Start of DATASET RECORDS

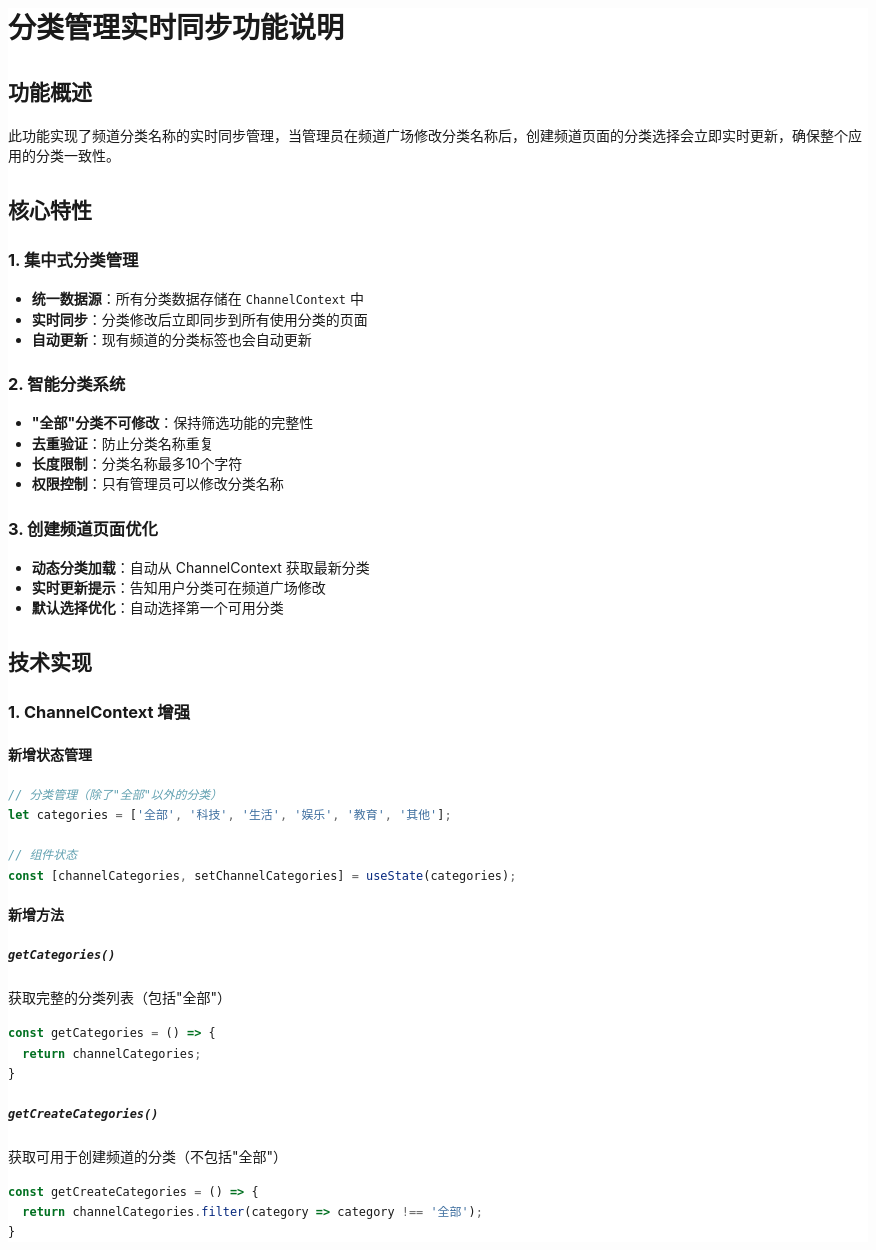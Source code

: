 # 分类管理实时同步功能说明

## 功能概述

此功能实现了频道分类名称的实时同步管理，当管理员在频道广场修改分类名称后，创建频道页面的分类选择会立即实时更新，确保整个应用的分类一致性。

## 核心特性

### 1. 集中式分类管理
- **统一数据源**：所有分类数据存储在 `ChannelContext` 中
- **实时同步**：分类修改后立即同步到所有使用分类的页面
- **自动更新**：现有频道的分类标签也会自动更新

### 2. 智能分类系统
- **"全部"分类不可修改**：保持筛选功能的完整性
- **去重验证**：防止分类名称重复
- **长度限制**：分类名称最多10个字符
- **权限控制**：只有管理员可以修改分类名称

### 3. 创建频道页面优化
- **动态分类加载**：自动从 ChannelContext 获取最新分类
- **实时更新提示**：告知用户分类可在频道广场修改
- **默认选择优化**：自动选择第一个可用分类

## 技术实现

### 1. ChannelContext 增强

#### 新增状态管理
```javascript
// 分类管理（除了"全部"以外的分类）
let categories = ['全部', '科技', '生活', '娱乐', '教育', '其他'];

// 组件状态
const [channelCategories, setChannelCategories] = useState(categories);
```

#### 新增方法

##### `getCategories()`
获取完整的分类列表（包括"全部"）
```javascript
const getCategories = () => {
  return channelCategories;
}
```

##### `getCreateCategories()`
获取可用于创建频道的分类（不包括"全部"）
```javascript
const getCreateCategories = () => {
  return channelCategories.filter(category => category !== '全部');
}
```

End of DATASET RECORDS

[TASK PROMPT] Print each record exactly as it stands, skipping the pictures.

[RESULT OF THE EXERCISE]
Source code

: # 分类管理实时同步功能说明

## 功能概述

此功能实现了频道分类名称的实时同步管理，当管理员在频道广场修改分类名称后，创建频道页面的分类选择会立即实时更新，确保整个应用的分类一致性。

## 核心特性

### 1. 集中式分类管理
- **统一数据源**：所有分类数据存储在 `ChannelContext` 中
- **实时同步**：分类修改后立即同步到所有使用分类的页面
- **自动更新**：现有频道的分类标签也会自动更新

### 2. 智能分类系统
- **"全部"分类不可修改**：保持筛选功能的完整性
- **去重验证**：防止分类名称重复
- **长度限制**：分类名称最多10个字符
- **权限控制**：只有管理员可以修改分类名称

### 3. 创建频道页面优化
- **动态分类加载**：自动从 ChannelContext 获取最新分类
- **实时更新提示**：告知用户分类可在频道广场修改
- **默认选择优化**：自动选择第一个可用分类

## 技术实现

### 1. ChannelContext 增强

#### 新增状态管理
```javascript
// 分类管理（除了"全部"以外的分类）
let categories = ['全部', '科技', '生活', '娱乐', '教育', '其他'];

// 组件状态
const [channelCategories, setChannelCategories] = useState(categories);
```

#### 新增方法

##### `getCategories()`
获取完整的分类列表（包括"全部"）
```javascript
const getCategories = () => {
  return channelCategories;
}
```

##### `getCreateCategories()`
获取可用于创建频道的分类（不包括"全部"）
```javascript
const getCreateCategories = () => {
  return channelCategories.filter(category => category !== '全部');
}
```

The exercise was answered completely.